Köppel, einer der Schweizer Parlamentarier mit dem grössten Verständnis für Russland und Kriegsherr Wladimir Putin, hatte sich auf «Weltwoche Daily» wiederholt über die Schweizer Sanktionen gegen russische Exponenten und Interessen empört. Vergangene Woche sprach er über eine «Retourkutsche» im «Wirtschaftskrieg» gegen Russland, an dem sich die Schweiz «neutralitätsbrechend» beteilige. Ehe er sich mehr über die Schweiz als über Putins Regime ausliess, zitierte Köppel offensichtlich aus einem Papier.
«Am 22. März dieses Jahres hat der russische Geheimdienst FSB, Nachfolgeorganisation des KGB, die Räumlichkeiten der lokalen Tochterfirma der Schweizer Audemars Piguet in Moskau durchsucht und Uhren im Wert von mehreren Millionen Schweizer Franken wegen angeblicher Zollvergehen beschlagnahmt», las Köppel. «Dabei handelt es sich höchstwahrscheinlich um eine willkürliche Repressionsmassnahme als Reaktion auf die Sanktionen.»
Die Zwangsschliessung des Geschäfts des Luxusuhren-Herstellers in Russland gab danach viel zu reden – und ebenso die mutmassliche Verletzung des Kommissionsgeheimnisses oder anderer Bestimmungen durch Köppel. Denn gemäss «Blick» stammt die vorgelesene Passage «wortwörtlich» aus einer als «vertraulich» gekennzeichneten Informationsnotiz des Aussendepartements EDA. Die Mitglieder der Aussenpolitischen Kommission (APK) bekommen momentan fast täglich Lageberichte zum Ukraine-Krieg und zu dessen Folgen zugestellt. In einer Stellungnahme bestritt Köppel gemäss «Blick» eine Geheimnisverletzung, ohne dies weiter auszuführen.

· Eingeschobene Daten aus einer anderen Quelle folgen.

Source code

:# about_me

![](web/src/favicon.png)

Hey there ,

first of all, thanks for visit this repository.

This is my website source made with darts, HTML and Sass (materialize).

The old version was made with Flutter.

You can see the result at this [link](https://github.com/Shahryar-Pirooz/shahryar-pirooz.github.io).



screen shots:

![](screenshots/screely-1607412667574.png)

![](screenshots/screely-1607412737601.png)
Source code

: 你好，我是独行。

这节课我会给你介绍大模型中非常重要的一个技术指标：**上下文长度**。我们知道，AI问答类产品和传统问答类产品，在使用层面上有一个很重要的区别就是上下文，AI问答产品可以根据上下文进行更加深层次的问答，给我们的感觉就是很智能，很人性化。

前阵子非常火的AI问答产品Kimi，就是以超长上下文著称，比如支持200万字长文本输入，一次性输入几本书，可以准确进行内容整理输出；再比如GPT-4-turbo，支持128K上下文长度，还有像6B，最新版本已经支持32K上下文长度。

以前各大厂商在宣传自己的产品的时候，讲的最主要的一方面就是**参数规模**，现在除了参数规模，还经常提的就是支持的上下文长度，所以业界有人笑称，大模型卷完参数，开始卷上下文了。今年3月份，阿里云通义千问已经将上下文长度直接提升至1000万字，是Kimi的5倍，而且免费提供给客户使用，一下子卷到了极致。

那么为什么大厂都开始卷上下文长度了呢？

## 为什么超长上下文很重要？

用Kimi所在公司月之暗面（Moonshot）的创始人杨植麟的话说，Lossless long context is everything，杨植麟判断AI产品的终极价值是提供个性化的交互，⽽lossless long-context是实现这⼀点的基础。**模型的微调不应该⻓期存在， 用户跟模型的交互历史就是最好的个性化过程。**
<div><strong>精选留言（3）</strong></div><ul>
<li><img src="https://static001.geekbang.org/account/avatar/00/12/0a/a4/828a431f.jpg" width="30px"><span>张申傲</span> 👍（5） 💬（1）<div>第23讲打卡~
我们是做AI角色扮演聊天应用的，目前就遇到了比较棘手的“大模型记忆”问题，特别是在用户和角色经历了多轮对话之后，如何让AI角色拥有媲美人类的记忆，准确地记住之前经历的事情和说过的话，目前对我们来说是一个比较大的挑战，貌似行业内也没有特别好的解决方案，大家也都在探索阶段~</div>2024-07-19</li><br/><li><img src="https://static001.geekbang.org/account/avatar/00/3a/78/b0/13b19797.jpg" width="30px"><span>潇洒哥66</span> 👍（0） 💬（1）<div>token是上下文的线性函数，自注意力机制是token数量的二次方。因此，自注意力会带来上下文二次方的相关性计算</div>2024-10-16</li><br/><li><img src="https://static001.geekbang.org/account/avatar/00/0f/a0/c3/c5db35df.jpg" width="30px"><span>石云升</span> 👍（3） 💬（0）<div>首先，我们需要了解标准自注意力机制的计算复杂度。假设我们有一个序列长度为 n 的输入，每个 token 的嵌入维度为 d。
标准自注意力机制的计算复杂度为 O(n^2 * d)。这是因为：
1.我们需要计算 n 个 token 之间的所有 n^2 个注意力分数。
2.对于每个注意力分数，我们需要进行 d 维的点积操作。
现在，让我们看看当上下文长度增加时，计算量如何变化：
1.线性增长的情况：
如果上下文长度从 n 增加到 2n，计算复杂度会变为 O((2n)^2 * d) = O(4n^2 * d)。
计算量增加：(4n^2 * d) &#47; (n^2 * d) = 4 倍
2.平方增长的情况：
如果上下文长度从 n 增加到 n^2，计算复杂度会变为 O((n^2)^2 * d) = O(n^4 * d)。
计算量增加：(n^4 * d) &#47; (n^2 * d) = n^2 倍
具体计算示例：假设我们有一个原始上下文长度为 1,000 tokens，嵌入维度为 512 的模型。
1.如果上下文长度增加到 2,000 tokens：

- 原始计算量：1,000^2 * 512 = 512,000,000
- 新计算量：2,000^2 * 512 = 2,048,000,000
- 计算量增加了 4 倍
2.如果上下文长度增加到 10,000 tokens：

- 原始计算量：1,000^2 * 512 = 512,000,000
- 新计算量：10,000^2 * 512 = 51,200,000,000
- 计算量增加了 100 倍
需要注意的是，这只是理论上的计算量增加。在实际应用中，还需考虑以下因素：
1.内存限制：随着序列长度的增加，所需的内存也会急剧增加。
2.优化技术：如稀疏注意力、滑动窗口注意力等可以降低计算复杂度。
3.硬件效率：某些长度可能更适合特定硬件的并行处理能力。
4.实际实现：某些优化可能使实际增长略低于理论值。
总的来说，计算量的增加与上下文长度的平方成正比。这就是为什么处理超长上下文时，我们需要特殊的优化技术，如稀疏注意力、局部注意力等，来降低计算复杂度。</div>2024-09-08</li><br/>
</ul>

Köppel kann sich rechtfertigen
Die Bundesanwaltschaft betont die Unschuldsvermutung. Sie hat bis dato kein Strafverfahren eröffnet, trifft aber «in diesem Zusammenhang die nötigen Abklärungen, ob eine strafrechtliche Relevanz vorliegt». Dabei konzentriert sie sich nicht nur auf Köppel, sondern auch auf «offenbar drei weitere Quellen», auf welche sich die «NZZ am Sonntag» in ihrem Text über den russischen Schlag gegen Audemars Piguet berief.

Medien berichten oft in dieser Art – ohne Namensnennung und mit Quellenschutz – über Geheimes. Eher ungewöhnlich ist es aber, wenn ein Parlamentarier vor laufender Kamera Vertrauliches preisgibt – oder gar vorliest. Nun befasst sich als Erstes die APK damit, wie Köppels Verhalten zu bewerten ist «Die Angelegenheit ist für unsere Sitzung von Anfang kommender Woche traktandiert», sagt Franz Grüter, der Präsident der nationalrätlichen Kommission. «Bislang liegen keine Anträge für disziplinarische Massnahmen oder eine Strafanzeige vor.»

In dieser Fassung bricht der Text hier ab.